As part of S&T’s efforts to further the field of Public Interest Technology, we are hosting our first Rural Infrastructure Challenge Summit!
- WHEN: March 1st from 10am-2pm
- WHERE: Sky Room at the Phelps County Courthouse
- WHO: Faculty, students, industry professionals, and rural residents
- Students should register here
- External participants should register here
- WHAT: Participate in design exercises focused on problem definition for modernizing and expanding energy and broadband infrastructure in rural communities (focus on Phelps, Pulaski, Dent, and Texas counties)
For both energy and broadband, technological advancements and societal changes have shifted consumer demands for these technologies.
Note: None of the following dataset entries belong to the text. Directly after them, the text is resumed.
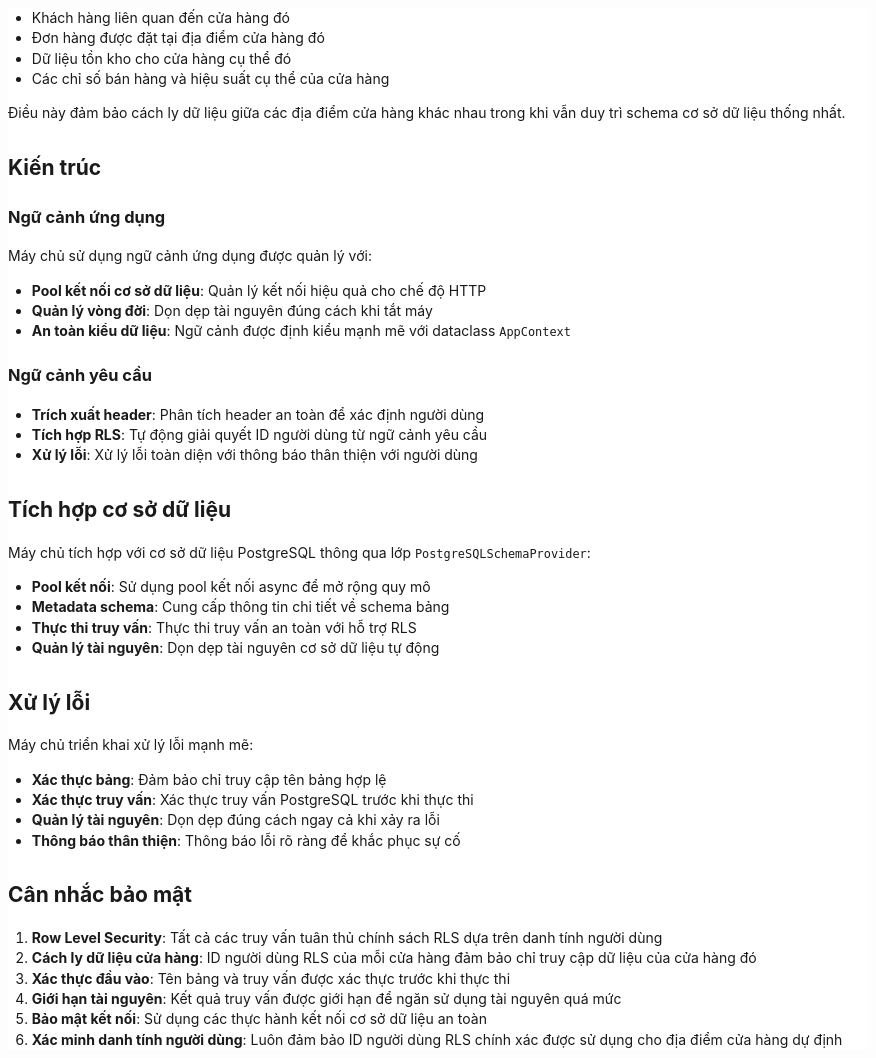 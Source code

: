 - Khách hàng liên quan đến cửa hàng đó
- Đơn hàng được đặt tại địa điểm cửa hàng đó
- Dữ liệu tồn kho cho cửa hàng cụ thể đó
- Các chỉ số bán hàng và hiệu suất cụ thể của cửa hàng

Điều này đảm bảo cách ly dữ liệu giữa các địa điểm cửa hàng khác nhau trong khi vẫn duy trì schema cơ sở dữ liệu thống nhất.

## Kiến trúc

### Ngữ cảnh ứng dụng

Máy chủ sử dụng ngữ cảnh ứng dụng được quản lý với:

- **Pool kết nối cơ sở dữ liệu**: Quản lý kết nối hiệu quả cho chế độ HTTP
- **Quản lý vòng đời**: Dọn dẹp tài nguyên đúng cách khi tắt máy
- **An toàn kiểu dữ liệu**: Ngữ cảnh được định kiểu mạnh mẽ với dataclass `AppContext`

### Ngữ cảnh yêu cầu

- **Trích xuất header**: Phân tích header an toàn để xác định người dùng
- **Tích hợp RLS**: Tự động giải quyết ID người dùng từ ngữ cảnh yêu cầu
- **Xử lý lỗi**: Xử lý lỗi toàn diện với thông báo thân thiện với người dùng

## Tích hợp cơ sở dữ liệu

Máy chủ tích hợp với cơ sở dữ liệu PostgreSQL thông qua lớp `PostgreSQLSchemaProvider`:

- **Pool kết nối**: Sử dụng pool kết nối async để mở rộng quy mô
- **Metadata schema**: Cung cấp thông tin chi tiết về schema bảng
- **Thực thi truy vấn**: Thực thi truy vấn an toàn với hỗ trợ RLS
- **Quản lý tài nguyên**: Dọn dẹp tài nguyên cơ sở dữ liệu tự động

## Xử lý lỗi

Máy chủ triển khai xử lý lỗi mạnh mẽ:

- **Xác thực bảng**: Đảm bảo chỉ truy cập tên bảng hợp lệ
- **Xác thực truy vấn**: Xác thực truy vấn PostgreSQL trước khi thực thi
- **Quản lý tài nguyên**: Dọn dẹp đúng cách ngay cả khi xảy ra lỗi
- **Thông báo thân thiện**: Thông báo lỗi rõ ràng để khắc phục sự cố

## Cân nhắc bảo mật

1. **Row Level Security**: Tất cả các truy vấn tuân thủ chính sách RLS dựa trên danh tính người dùng
2. **Cách ly dữ liệu cửa hàng**: ID người dùng RLS của mỗi cửa hàng đảm bảo chỉ truy cập dữ liệu của cửa hàng đó
3. **Xác thực đầu vào**: Tên bảng và truy vấn được xác thực trước khi thực thi
4. **Giới hạn tài nguyên**: Kết quả truy vấn được giới hạn để ngăn sử dụng tài nguyên quá mức
5. **Bảo mật kết nối**: Sử dụng các thực hành kết nối cơ sở dữ liệu an toàn
6. **Xác minh danh tính người dùng**: Luôn đảm bảo ID người dùng RLS chính xác được sử dụng cho địa điểm cửa hàng dự định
For energy, there is a desire for low-cost, reliable electricity from carbon-free sources like solar and wind – which creates operational challenges to absorb intermittent resources. For broadband, many communities are paying high bills for unreliable access – if they can get internet access at all. Rural communities often have inadequate infrastructure due to concerns about low return on investment. To make matters worse, there are concerns about a “brain drain” limiting the workforce to find creative solutions to these infrastructure challenges. At Missouri S&T, 23% of undergraduate students grew up in rural communities and know firsthand the importance of solving these problems.
The Rural Infrastructure Challenge Summit is an in-person workshop to inspire the next-generation of solvers in rural communities. Involving students in real world challenges for rural communities is one step towards identifying new creative solutions – such as identifying new business models, simplifying regulatory processes, and designing new technology that meets the needs of rural communities. Join us as we take this step together.
We aim to grow this event into a semester-long engagement where students develop proposals and the top ideas are awarded cash prizes in Fall 2024. Long-term, we aim to make this an annual event and expand to additional types of infrastructure.
This development effort is being funded by New America, a think and action tank focused on complex public problems, via the Ford Foundation, Hewlett Foundation, Mastercard Impact Fund, and with support from the Mastercard Center for Inclusive Growth, Schmidt Futures and The Siegel Family Endowment.